**ABOUT THIS TASK**
Each line of the records that holds "auto" should be shown in full.

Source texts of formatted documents
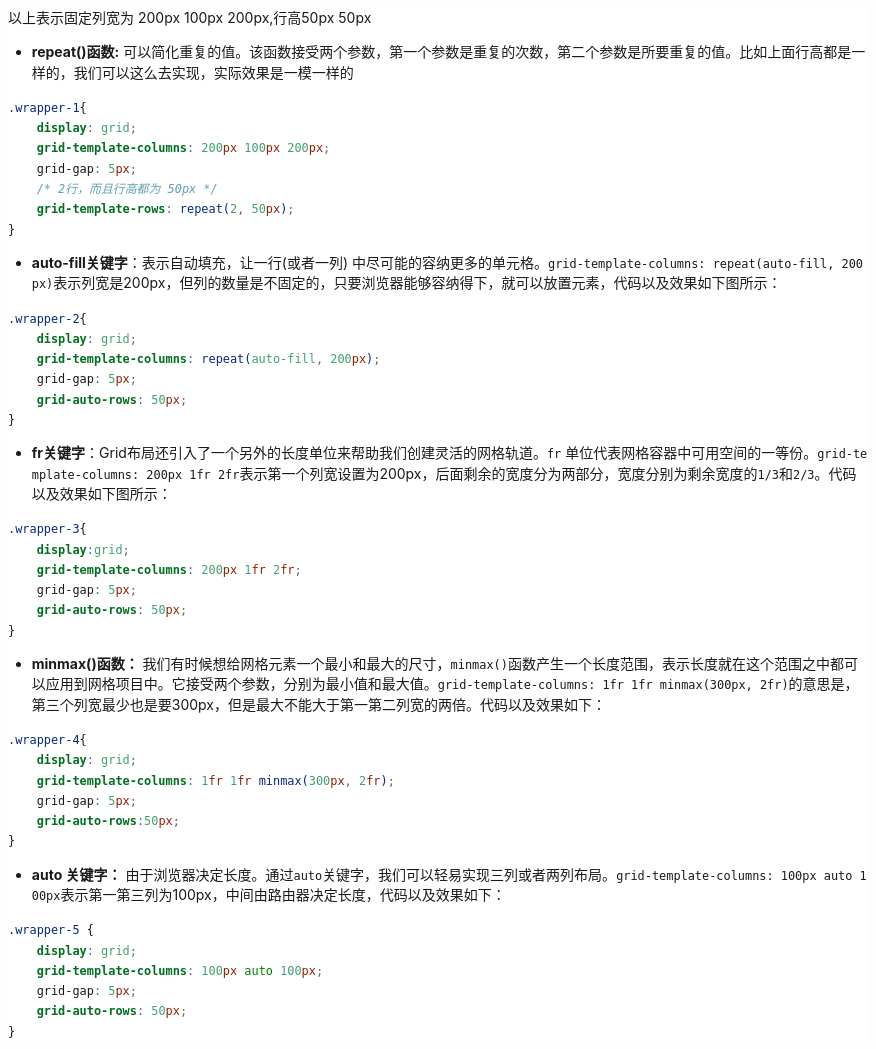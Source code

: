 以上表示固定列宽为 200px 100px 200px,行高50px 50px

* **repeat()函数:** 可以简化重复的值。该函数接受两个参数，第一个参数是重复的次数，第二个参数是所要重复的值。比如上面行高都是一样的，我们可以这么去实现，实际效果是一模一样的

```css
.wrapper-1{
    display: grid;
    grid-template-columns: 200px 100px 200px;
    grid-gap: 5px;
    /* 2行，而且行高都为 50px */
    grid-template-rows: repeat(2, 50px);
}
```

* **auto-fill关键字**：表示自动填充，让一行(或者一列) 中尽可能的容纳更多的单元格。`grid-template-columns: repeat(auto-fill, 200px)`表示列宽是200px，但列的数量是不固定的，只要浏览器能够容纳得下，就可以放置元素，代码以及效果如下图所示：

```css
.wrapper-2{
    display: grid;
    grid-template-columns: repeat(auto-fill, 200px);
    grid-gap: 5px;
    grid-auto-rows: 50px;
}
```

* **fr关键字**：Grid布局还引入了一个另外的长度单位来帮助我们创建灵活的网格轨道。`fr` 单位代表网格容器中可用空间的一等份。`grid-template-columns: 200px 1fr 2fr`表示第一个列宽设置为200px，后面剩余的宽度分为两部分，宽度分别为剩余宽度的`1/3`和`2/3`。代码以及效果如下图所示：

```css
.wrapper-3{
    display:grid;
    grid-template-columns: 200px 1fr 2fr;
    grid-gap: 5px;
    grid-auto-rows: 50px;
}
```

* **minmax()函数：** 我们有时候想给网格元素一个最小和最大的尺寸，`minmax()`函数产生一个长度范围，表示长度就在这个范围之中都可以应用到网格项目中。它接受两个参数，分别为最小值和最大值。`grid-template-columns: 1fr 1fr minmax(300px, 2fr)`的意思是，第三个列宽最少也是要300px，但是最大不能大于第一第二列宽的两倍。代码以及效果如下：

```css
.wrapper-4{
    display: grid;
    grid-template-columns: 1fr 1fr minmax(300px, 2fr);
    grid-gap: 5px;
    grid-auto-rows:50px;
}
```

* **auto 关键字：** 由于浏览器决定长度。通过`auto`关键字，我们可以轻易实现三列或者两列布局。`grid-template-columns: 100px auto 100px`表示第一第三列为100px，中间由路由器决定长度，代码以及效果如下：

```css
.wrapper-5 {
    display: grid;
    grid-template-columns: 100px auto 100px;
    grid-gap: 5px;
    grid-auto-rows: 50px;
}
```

**REPLY**
* **auto-fill关键字**：表示自动填充，让一行(或者一列) 中尽可能的容纳更多的单元格。`grid-template-columns: repeat(auto-fill, 200px)`表示列宽是200px，但列的数量是不固定的，只要浏览器能够容纳得下，就可以放置元素，代码以及效果如下图所示：
    grid-template-columns: repeat(auto-fill, 200px);
    grid-auto-rows: 50px;
    grid-auto-rows: 50px;
    grid-auto-rows:50px;
* **auto 关键字：** 由于浏览器决定长度。通过`auto`关键字，我们可以轻易实现三列或者两列布局。`grid-template-columns: 100px auto 100px`表示第一第三列为100px，中间由路由器决定长度，代码以及效果如下：
    grid-template-columns: 100px auto 100px;
    grid-auto-rows: 50px;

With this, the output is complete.